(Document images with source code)
++++++++++++++++++++

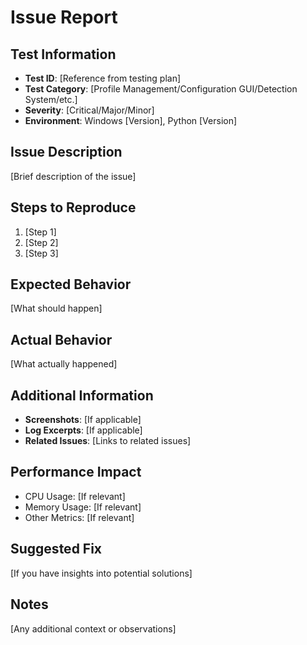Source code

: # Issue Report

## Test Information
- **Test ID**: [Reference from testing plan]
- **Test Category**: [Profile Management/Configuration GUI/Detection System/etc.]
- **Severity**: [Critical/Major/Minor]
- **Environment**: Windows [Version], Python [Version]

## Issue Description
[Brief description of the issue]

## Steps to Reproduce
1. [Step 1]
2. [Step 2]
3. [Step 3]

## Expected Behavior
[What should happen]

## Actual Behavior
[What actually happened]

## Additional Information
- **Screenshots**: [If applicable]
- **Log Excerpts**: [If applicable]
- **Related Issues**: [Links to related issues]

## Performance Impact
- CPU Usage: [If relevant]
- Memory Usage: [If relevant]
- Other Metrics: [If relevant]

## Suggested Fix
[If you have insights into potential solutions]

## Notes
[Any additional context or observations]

++++++++++++++++++++

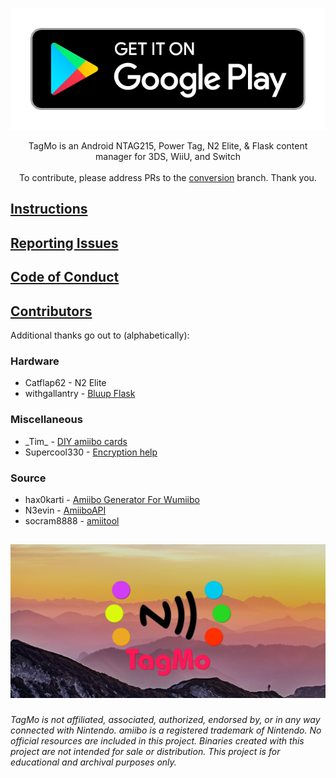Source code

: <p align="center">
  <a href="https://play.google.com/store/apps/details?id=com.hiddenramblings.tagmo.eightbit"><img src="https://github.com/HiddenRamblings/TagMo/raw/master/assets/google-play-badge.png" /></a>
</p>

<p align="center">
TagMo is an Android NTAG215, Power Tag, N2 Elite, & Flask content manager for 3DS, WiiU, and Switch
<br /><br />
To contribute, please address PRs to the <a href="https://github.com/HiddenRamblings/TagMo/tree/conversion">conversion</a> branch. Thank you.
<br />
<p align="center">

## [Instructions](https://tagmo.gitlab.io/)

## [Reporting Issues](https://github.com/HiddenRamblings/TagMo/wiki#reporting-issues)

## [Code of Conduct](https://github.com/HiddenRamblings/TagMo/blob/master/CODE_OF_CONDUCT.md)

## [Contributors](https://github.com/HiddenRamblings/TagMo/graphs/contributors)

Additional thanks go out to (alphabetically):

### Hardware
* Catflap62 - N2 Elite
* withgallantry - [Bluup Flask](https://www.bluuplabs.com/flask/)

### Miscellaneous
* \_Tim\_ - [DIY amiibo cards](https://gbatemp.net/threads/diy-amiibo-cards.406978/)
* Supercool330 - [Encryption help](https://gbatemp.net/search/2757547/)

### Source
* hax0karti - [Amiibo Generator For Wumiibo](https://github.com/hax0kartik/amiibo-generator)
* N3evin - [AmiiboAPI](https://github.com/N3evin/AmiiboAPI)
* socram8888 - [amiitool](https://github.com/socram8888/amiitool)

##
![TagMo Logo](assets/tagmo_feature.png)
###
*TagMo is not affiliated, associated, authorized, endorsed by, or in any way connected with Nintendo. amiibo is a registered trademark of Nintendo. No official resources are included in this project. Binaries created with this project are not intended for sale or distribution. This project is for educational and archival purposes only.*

++++++++++++++++++++

Task requirements:
Could you return exactly the lines above from the line with "## Additional Information" to the line with "[Any additional context or observations]", both included, and nothing else?

Response to this task:
## Additional Information
- **Screenshots**: [If applicable]
- **Log Excerpts**: [If applicable]
- **Related Issues**: [Links to related issues]

## Performance Impact
- CPU Usage: [If relevant]
- Memory Usage: [If relevant]
- Other Metrics: [If relevant]

## Suggested Fix
[If you have insights into potential solutions]

## Notes
[Any additional context or observations]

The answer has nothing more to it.